Commento al Vangelo del giorno: 30 Novembre 2018 – Partire!

Il Vangelo di oggi: Mt 4,18-22:

«Venite dietro a me, vi farò pescatori di uomini»

seguire gesuIn quel tempo, mentre camminava lungo il mare di Galilea, Gesù vide due fratelli, Simone, chiamato Pietro, e Andrea suo fratello, che gettavano le reti in mare; erano infatti pescatori. E disse loro: «Venite dietro a me, vi farò pescatori di uomini». Ed essi subito lasciarono le reti e lo seguirono. Andando oltre, vide altri due fratelli, Giacomo, figlio di Zebedèo, e Giovanni suo fratello, che nella barca, insieme a Zebedèo loro padre, riparavano le loro reti, e li chiamò. Ed essi subito lasciarono la barca e il loro padre e lo seguirono.

Contemplo:

Sotto quel nome:
Una sola cosa osiamo chiedergli: che ci chiami amico, anche quando stiamo per tradirlo. Sotto quel nome, il nostro povero cuore trasalirà nella certezza di essere stato portato al di là del limite umano. Li conosciamo i nostri limiti: i limiti del nostro slancio, i limi del nostro cuore, i limiti della nostra volontà, i limiti della nostra fedeltà….. Neanche in questo momento ci facciamo illusioni, né vogliamo giocare all’eroismo: ci sentiamo uomini, e così poveri uomini che non siamo sicuri di niente di ciò che ci riguarda. Ci sentiamo viandanti, e vorremmo, prima che cali la sera, godere il nostro breve passaggio. L’impegno col Cristo ci sospinge più in là: verso qualcuno che resti anche quando noi passiamo, verso qualcuno che ci prenda in mano il cuore se il cuore non regge a salire.

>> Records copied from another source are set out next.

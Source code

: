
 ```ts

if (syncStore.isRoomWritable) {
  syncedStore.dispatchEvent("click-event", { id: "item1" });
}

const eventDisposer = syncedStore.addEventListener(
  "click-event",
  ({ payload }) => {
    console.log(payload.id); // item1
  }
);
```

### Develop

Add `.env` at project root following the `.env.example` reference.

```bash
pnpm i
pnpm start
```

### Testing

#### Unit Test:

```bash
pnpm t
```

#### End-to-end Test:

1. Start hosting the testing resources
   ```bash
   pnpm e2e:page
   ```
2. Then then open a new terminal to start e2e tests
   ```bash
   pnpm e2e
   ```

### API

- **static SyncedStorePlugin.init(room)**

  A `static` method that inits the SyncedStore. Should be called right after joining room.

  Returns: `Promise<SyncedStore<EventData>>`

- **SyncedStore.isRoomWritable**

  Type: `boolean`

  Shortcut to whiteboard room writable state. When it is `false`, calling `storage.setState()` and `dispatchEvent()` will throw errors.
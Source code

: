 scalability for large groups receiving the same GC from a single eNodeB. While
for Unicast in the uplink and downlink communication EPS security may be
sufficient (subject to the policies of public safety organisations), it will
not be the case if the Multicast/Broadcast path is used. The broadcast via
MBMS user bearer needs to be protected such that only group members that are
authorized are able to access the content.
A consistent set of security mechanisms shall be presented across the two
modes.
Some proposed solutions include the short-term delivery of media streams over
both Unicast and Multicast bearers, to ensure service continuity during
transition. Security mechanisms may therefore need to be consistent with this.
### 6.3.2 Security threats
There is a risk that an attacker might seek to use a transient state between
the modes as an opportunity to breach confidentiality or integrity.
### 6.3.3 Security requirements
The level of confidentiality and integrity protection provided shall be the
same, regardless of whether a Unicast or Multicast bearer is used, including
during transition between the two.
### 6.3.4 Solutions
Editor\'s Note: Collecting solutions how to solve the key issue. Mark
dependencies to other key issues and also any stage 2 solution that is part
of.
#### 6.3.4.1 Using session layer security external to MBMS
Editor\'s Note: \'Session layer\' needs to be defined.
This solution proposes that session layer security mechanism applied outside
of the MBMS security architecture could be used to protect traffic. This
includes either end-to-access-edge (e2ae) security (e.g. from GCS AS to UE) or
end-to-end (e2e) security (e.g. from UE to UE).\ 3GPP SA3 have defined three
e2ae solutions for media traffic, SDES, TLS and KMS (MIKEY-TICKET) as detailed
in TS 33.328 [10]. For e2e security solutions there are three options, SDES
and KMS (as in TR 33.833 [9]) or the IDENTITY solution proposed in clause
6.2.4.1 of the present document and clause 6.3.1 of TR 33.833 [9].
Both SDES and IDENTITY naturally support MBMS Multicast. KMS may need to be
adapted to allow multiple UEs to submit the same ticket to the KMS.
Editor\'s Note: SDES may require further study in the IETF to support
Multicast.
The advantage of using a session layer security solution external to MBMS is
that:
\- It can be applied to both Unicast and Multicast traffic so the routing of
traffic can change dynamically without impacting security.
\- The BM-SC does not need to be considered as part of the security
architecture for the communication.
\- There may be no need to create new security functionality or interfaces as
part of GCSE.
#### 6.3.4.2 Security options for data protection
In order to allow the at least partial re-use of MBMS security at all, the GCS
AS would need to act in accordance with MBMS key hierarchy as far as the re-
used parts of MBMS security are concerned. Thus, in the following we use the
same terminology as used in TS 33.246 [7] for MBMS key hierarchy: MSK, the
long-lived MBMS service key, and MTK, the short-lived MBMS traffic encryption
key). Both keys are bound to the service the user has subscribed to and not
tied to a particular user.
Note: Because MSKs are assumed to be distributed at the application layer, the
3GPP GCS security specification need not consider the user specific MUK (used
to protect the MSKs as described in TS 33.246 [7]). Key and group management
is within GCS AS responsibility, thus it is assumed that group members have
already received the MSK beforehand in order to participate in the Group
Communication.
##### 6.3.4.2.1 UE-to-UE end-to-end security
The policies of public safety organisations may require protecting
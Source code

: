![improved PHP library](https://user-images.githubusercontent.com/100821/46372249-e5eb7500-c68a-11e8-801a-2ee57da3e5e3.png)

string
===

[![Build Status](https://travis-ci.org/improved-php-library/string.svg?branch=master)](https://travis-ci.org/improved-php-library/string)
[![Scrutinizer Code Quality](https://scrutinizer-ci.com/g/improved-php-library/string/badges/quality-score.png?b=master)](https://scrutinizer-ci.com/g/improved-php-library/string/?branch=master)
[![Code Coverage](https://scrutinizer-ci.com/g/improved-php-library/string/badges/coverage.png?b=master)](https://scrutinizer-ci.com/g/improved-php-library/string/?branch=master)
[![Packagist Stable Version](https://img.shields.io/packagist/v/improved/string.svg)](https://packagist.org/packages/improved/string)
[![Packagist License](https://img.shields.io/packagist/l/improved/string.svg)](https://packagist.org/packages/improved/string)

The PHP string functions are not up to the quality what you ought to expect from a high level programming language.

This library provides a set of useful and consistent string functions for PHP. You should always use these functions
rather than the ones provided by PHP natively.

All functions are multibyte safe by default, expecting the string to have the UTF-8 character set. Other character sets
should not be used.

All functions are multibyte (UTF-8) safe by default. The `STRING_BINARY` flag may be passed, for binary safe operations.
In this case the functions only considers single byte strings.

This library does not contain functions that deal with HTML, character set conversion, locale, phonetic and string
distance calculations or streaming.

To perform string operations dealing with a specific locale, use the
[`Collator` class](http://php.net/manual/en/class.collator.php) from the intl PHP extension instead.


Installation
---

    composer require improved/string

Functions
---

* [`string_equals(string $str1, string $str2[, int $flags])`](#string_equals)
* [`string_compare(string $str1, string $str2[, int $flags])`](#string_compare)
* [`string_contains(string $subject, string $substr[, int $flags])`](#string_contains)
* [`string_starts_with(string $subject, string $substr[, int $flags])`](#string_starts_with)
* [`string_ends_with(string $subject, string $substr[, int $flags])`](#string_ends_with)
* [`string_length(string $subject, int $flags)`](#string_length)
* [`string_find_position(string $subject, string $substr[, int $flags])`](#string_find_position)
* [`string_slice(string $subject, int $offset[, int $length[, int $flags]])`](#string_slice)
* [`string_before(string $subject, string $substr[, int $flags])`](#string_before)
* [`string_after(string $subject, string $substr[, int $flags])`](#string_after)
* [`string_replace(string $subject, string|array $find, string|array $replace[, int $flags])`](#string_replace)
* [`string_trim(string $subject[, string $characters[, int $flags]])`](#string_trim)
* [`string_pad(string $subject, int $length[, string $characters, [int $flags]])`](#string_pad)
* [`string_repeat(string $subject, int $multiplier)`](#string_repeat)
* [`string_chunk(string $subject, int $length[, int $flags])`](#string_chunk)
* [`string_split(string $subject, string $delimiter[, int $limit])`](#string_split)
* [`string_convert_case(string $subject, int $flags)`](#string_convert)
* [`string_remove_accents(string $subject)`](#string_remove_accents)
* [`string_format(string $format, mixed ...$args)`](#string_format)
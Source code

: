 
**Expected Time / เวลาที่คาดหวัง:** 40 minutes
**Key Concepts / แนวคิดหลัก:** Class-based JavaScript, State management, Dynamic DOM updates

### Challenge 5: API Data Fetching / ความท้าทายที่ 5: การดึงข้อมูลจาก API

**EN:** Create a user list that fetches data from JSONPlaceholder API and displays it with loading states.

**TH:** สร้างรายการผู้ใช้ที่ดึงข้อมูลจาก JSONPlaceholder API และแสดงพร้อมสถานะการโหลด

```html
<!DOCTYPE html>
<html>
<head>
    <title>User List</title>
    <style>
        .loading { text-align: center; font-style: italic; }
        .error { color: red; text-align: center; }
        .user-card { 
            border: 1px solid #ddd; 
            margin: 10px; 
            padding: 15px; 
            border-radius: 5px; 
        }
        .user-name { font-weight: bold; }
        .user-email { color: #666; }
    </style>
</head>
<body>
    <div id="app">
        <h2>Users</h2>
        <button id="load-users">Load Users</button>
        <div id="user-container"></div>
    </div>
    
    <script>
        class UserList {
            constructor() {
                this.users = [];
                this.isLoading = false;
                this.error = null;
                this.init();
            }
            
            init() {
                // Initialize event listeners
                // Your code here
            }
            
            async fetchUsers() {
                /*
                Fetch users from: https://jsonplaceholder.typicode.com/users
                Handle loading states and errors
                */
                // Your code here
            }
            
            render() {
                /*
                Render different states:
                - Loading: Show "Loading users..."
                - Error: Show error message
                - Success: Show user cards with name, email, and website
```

Commento al Vangelo del giorno:

Partire. E’ uscire da se stessi, lasciare il proprio porto, le reti, una casa. Lasciare il focolare, le piccole cose che, come gemme preziose, donano luce, lieve splendore, all’attimo che fugge, all’istante che lascia nel cuore le struggenti melodia della nostalgia. E disse loro: «Seguitemi, vi farò pescatori di uomini». Ogni chiamata, qualsiasi vocazione, è una partenza, un lasciare la barca, il padre, la madre. E’ salpare verso l’ignoto, un futuro che non ti appartiene, un incontro che tutto avvolge, copre, feconda. L’uomo deve partire, lasciare, abbandonare se vuole ritrovare la sua identità, l’effige, il tesoro nascosto. Siamo pellegrini, raminghi, senza fissa dimora. Le cose di questo mondo non ci appartengono, ci vengono prestate, passano, devono essere lasciate. E disse loro: «Seguitemi, vi farò pescatori di uomini». Tutta la vita, ogni vita, è una chiamata, un lasciare, un partire. Il porto, quella luce lontana, diventa rifugio, riparo, ma non dimora. Il pescatore lo sa, l’uomo di mare ben comprende che ogni arrivo altro non è che un approdo, il punto di una nuova partenza. Ed essi subito, lasciata la barca e il padre, lo seguirono. Senza indugio bisogna partire, deporre, lasciare. Quello che viene conservato marcisce, viene logorato dal tempo, corroso dai tarli. Paradosso, mistero, antica sapienza. L’uomo possiede solo quello che lascia, guadagna quando i conti non tornano, diventa ricco facendosi povero. Tutta la vita, ogni vita, è una chiamata, un lasciare, un partire.
Ed essi subito, lasciata la barca e il padre, lo seguirono.